Value hunting is one of the most popular forms of investing. Knowing how to find undervalued stocks is a skill that great money managers possess, but anyone can learn how to identify these opportunities. Value stocks are stocks that trade at a lower price relative to their fundamentals, such as earnings or sales. Price-to-earnings ratios, dividends and out of favor sectors are great starting points for finding depressed stocks.
Price to Earnings Ratio
The price to earnings ratio, or P/E, is the most common tool used to identify whether a stock is overpriced or underpriced. A low P/E ratio generally indicates an undervalued investment opportunity that could be caused by external forces artificially bringing the stock price down. A low value is determined by comparing it against a group of its peers, or the industry average. Indexes can be considered as value plays in the same context by comparing their current P/E ratio to historical averages of the S&P 500.

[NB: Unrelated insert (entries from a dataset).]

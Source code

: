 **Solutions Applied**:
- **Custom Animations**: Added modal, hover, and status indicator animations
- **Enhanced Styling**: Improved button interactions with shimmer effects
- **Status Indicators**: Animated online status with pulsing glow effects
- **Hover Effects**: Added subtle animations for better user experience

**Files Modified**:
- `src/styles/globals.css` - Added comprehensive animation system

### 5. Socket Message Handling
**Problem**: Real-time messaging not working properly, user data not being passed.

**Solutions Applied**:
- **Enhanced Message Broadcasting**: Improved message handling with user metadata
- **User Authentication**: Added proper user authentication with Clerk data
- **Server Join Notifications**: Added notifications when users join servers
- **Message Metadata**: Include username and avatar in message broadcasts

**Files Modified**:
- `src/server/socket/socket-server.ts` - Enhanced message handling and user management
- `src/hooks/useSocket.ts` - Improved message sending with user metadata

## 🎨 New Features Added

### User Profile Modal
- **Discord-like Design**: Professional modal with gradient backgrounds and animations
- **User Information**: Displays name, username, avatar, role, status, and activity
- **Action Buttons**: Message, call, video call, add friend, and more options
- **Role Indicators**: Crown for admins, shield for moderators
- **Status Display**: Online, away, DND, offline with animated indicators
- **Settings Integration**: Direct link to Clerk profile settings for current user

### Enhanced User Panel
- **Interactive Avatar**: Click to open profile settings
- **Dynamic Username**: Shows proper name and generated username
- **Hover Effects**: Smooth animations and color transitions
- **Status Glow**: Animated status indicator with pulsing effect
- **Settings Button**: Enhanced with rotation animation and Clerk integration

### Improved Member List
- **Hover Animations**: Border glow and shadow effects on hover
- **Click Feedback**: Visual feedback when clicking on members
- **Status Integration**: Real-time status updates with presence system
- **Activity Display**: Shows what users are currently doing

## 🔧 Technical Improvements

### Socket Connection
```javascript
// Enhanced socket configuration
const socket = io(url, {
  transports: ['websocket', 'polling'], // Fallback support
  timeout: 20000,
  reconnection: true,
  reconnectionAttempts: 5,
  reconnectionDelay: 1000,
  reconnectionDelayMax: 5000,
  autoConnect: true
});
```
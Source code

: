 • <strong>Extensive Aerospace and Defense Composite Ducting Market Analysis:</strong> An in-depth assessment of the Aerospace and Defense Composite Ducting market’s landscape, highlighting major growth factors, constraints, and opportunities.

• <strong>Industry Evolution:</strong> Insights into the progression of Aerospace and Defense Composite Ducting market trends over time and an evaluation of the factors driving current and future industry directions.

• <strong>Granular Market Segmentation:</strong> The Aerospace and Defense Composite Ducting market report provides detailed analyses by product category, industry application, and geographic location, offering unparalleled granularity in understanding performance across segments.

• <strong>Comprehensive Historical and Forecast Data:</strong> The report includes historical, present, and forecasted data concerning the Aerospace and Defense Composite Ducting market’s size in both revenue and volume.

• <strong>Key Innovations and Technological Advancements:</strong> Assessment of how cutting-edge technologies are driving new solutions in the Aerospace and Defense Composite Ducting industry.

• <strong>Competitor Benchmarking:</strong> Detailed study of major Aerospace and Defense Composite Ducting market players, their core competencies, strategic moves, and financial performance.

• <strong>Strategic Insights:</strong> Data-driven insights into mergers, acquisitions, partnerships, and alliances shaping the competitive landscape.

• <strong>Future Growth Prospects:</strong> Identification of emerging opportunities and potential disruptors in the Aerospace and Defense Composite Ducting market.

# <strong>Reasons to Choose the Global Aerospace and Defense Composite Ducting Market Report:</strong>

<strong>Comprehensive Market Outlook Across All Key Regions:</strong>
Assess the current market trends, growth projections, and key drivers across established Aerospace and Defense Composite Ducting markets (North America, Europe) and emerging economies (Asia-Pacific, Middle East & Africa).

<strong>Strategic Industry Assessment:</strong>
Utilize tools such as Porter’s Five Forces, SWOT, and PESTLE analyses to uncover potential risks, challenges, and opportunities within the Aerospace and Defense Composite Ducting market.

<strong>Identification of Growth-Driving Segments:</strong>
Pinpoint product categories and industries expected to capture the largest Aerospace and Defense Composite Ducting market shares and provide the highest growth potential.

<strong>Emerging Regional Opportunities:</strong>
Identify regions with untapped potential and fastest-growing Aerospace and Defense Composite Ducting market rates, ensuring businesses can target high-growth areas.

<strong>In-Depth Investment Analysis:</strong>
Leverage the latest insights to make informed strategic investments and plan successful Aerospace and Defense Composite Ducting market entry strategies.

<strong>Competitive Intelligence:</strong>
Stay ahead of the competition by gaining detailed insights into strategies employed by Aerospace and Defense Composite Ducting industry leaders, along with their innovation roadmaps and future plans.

When a stock pays out high dividends, it's a good sign that the company has been undervalued. High dividends usually mean that the underlying company generates enough profit to justify a higher stock price, but the higher stock price is being depressed for some other reason. If a company has a long history of paying steady dividends, this particular indicator can signal great strength for value investors.
Out of Favor Sector Rotation
The business cycle rises and falls with the economy and many stock sectors are subject to the whimsy of this movement. Cyclical stocks, for example, are extremely sensitive to sector rotation and lose value when they are out of season. Companies like Ford are considered cyclical, as their profits are directly tied to economic performance and the discretionary income of potential customers. Out of sector stocks offer investors opportunities to buy low if they have the time to wait for the stocks to rotate back into popularity.
The biggest risk with the hunt for depressed stocks is falling victim to value traps. Low P/E ratios and high dividends can be caused by legitimate business reasons that have nothing to do with the stock being undervalued. Even though value investors should be alert to the signs of value investment opportunities, they should also conduct due diligence before committing money. Understanding how a company earns its profits and how the business model is structured can flesh out the decision whether to buy a depressed stock or to pass on the investment.